Ainda, podemos averiguar que ela se insere como uma atividade oportunista em um ambiente caotico, onde ainda estão sendo realizadas as audiências publicas do plano nacional de residuos solidos. Ela se apresenta como uma boa pratica face aos lixões, que são de fato a pior de todas as formas de tratamento dos residuos.

Em um contexto mais amplo, onde buscamos uma visão estatégica sobre o futuro da politicas publicas na area de residuos no Brasil, fica claro que o interesse econômico do grupo Usina Verde vai de encontro às boas praticas de governança para o setor. Outros grupos privados também buscam ganhar espaço e firmar contratos de longo prazo com as prefeituras, sem adequarem-se à uma visão de governança de longo prazo, amplamente debatida pela sociedade, no contexto do marco regulatorio atual e que caminha na direção da redução, do reuso e da reciclagem. Esta “ofensiva” comercial também se explica pelo endurecimento das normas ambientais, principalmente na Europa, o que representa a perda de mercados locais e a redução expressiva nas margens de lucro as empresas lideres no mercado europeu.

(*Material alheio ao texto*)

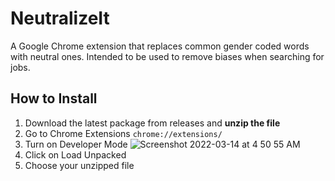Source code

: # NeutralizeIt
A Google Chrome extension that replaces common gender coded words with neutral ones. Intended to be used to remove biases when searching for jobs.

## How to Install
1. Download the latest package from releases and **unzip the file**
2. Go to Chrome Extensions `chrome://extensions/`
3. Turn on Developer Mode
![Screenshot 2022-03-14 at 4 50 55 AM](https://user-images.githubusercontent.com/29945147/158078734-aeac49d2-29b9-4a9d-99f9-1d856f84166c.png)
4. Click on Load Unpacked
5. Choose your unzipped file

O investimento em uma usina de incineração é bastante elevado, e para que se justifique, deve operar à plena capacidade por décadas. Isso quer dizer que fazer a opção por um incinerador, é optar por queimar durante quarenta ano residuos que poderiam ser reciclados se fosse colocado em pratica um sistema de triagem eficaz, separando os residuos no momento do descarte.

É também função do novo marco legal brasileiro, imputar responsabilidade aos geradores dos residuos, sejam eles empresas, poder publico, consumidores intermediarios ou consumidores finais, respeitando os principios de uma gestão moderna e integrada.

Finalmente, muitos países industrializados como Alemanha, Holanda, Noruega e Bélgica, passaram pela fase da eliminação industrial e tiveram grandes dificuldades em transpôr esse modelo e chegarem hoje ao que é conhecido como Fluxo Circular da Matéria, onde a eliminação é reduzida ao maximo e a circulação é maximizada. O Brasil tem hoje a oportunidade de alinhar-se com as mais recentes praticas desenvolvidas por esses países e evitar erros cometidos por eles no passado, passando diretamente para a fase de circulação da matéria. Ou então repetir os erros de outros países e despender recursos, capital humano e tempo com técnicas ultrapassadas em outros países.